I decided immediately that I did not want this so-called "double whammy." So there I was in a midtown Starbucks, sipping coffee with Angela, and trying to figure out if there was a course of treatment, a pill or an ointment that could help me get rid of a bad case of the double whammies. Angela informed me that there was no known treatment and then added a casual "I've heard the double whammies are actually not that bad". "Oh really?" I scoffed derisively. “Why don't you tell that to Mark Rothko, Chris Cornell, Vincent Van Gogh, Alexander Gudunov, Ernest Hemingway, Kate Spade, David Foster Wallace, Robin Williams, Anthony Bourdain and Kurt Cobain? All suffered from addiction, all were artists, all were highly sensitive creative people and they all killed themselves. They couldn't hack it." They couldn't hack being that sensitive in a world that does not take into account the double whammy nature of an overly sensitive soul. Not that I am anywhere near being an artist of that caliber but I certainly have the "artistic temperament" down pat, which is funny because I don't think anyone meeting me would think “Oh dear, Blenderhead is sooo sensitive”. But the human condition actually scares me. I’m extremely sensitive to the fact that I'm not in control. And that sense of lack of control, my anxiety about the appallingly capricious nature of the world, went away when I was drunk or high. That was the pull.

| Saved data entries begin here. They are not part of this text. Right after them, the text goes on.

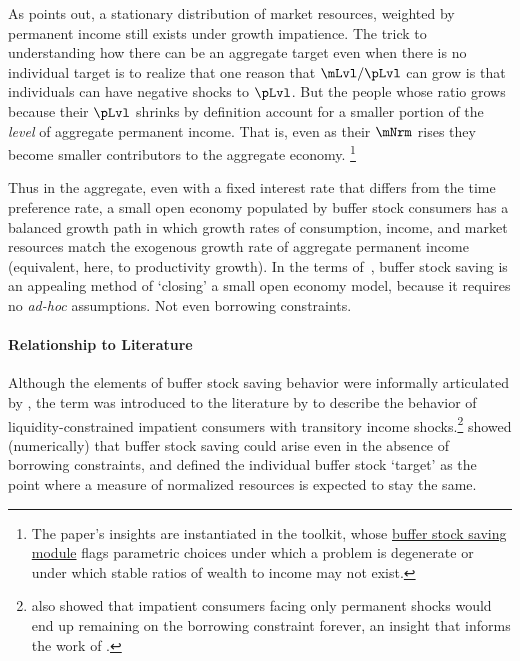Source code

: \documentclass[BufferStockTheory]{subfiles}
\begin{document}
As \cite{harmenbergInvariant} points out, a stationary distribution of market resources, weighted by permanent income still exists under growth impatience. 
The trick to understanding how there can be an aggregate target even when there is no individual target is to realize that one reason that $\mLvl/\pLvl$ can grow is that individuals can have negative shocks to $\pLvl$.  But the people whose ratio grows because their $\pLvl$ shrinks by definition account for a smaller portion of the \textit{level} of aggregate permanent income. That is, even as their $\mNrm$ rises they become smaller contributors to the aggregate economy.  
\footnote{The paper's insights are instantiated in the {\ARKurl} toolkit, whose \href{https://hark.readthedocs.io/en/stable/reference/ConsumptionSaving/ConsIndShockModel.html}{buffer stock saving module} flags parametric choices under which a problem is degenerate or under which stable ratios of wealth to income may not exist.}

Thus in the aggregate, even with a fixed interest rate that differs from the time preference rate, a small open economy populated by buffer stock consumers has a balanced growth path in which growth rates of consumption, income, and market resources match the exogenous growth rate of aggregate permanent income (equivalent, here, to productivity growth).
In the terms of~\cite{schmitt2003closing}, buffer stock saving is an appealing method of `closing' a small open economy model, because it requires no \textit{ad-hoc} assumptions.
Not even borrowing constraints.


\vspace{-1em}

\hypertarget{cfLiterature}{}
\hypertarget{DiffFromLit}{} 
\paragraph{Relationship to Literature}


Although the elements of buffer stock saving behavior were informally articulated by \cite{friedmanATheory}, the term was introduced to the literature by \cite{deatonLiqConstr} to describe the behavior of liquidity-constrained impatient consumers with transitory income shocks.\footnote{\cite{deatonLiqConstr} also showed that impatient consumers facing only permanent shocks would end up remaining on the borrowing constraint forever, an insight that informs the work of \cite{kvwWealthyH2m}.} \cite{carroll:brookings} showed (numerically) that buffer stock saving could arise even in the absence of borrowing constraints, and defined the individual buffer stock `target' as the point where a measure of normalized resources is expected to stay the same.
\end{document}
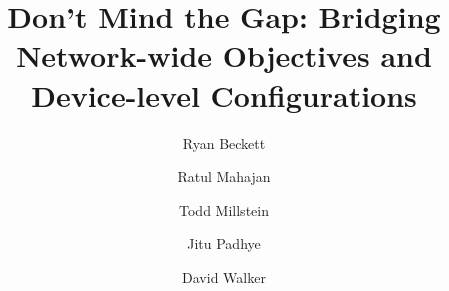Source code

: \documentclass[10pt]{sigalternate052015}
\begin{document}



\setlength{\pdfpageheight}{\paperheight}
\setlength{\pdfpagewidth}{\paperwidth}

\title{Don't Mind the Gap:  Bridging Network-wide Objectives and Device-level Configurations}



\author{%
Ryan Beckett\\
\and
Ratul Mahajan\\
\and
Todd Millstein\\
\and
Jitu Padhye\\
\and
David Walker\\
}

\maketitle



%
%
%
%
\end{document}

"Is offing one's self the only way out of the the double whammies?" I wondered dejectedly. Thankfully, according to Angela, it's not. She told me that having the double whammy could be a gift...if I was able to learn how use it. "Being sensitive and open to the world can be amazing", she explained, "if we don't let our demons take us down. Demons" she informed me "come with that extra sensitive territory, they just do." Angela seemed to believe that this sensitivity could be harnessed, enjoyed even. “I think artists”, she told me “might feel too deeply sometimes but maybe the flowers smell sweeter for you" And then I remembered that Leonardo DaVinci once wrote "The artist sees what others only catch a glimpse of". I think, for the great artists, that must be true. Their deep sensitivity enables them to see and hear and taste and play what we could never even dream of. Then they conjure masterpieces out of thin air and present them to us civilians as offerings. But sadly, a lot of great artists feel the need to anesthetize themselves against the painful side of their sensitivity with drugs and alcohol. And a lot of them do lose the battle. But then there are the success stories. Brilliant artists, almost destroyed by addiction, who have gotten sober and are living their best lives today. Elton John, Nikki Sixx, Slash, Bradley Cooper, Eric Clapton, Ringo Starr, Russell Brand, Eminem. The list goes on.
Embrace the double whammy, I was advised. Take that sensitivity and do something with it. If that means nothing more than being open and empathic to the people in recovery with me, then so be it. I was asked to accept and enjoy the fact that I might exist on a different plane than most people. One where the pain of not being in control may be more intense but at the same time where the flowers may smell sweeter and the sky might glow a brighter shade of blue. If I look at the double whammy through that lens, then it seems that Angela may have been right all those years ago. Turns out that having a case of the double whammies is actually not so bad after all.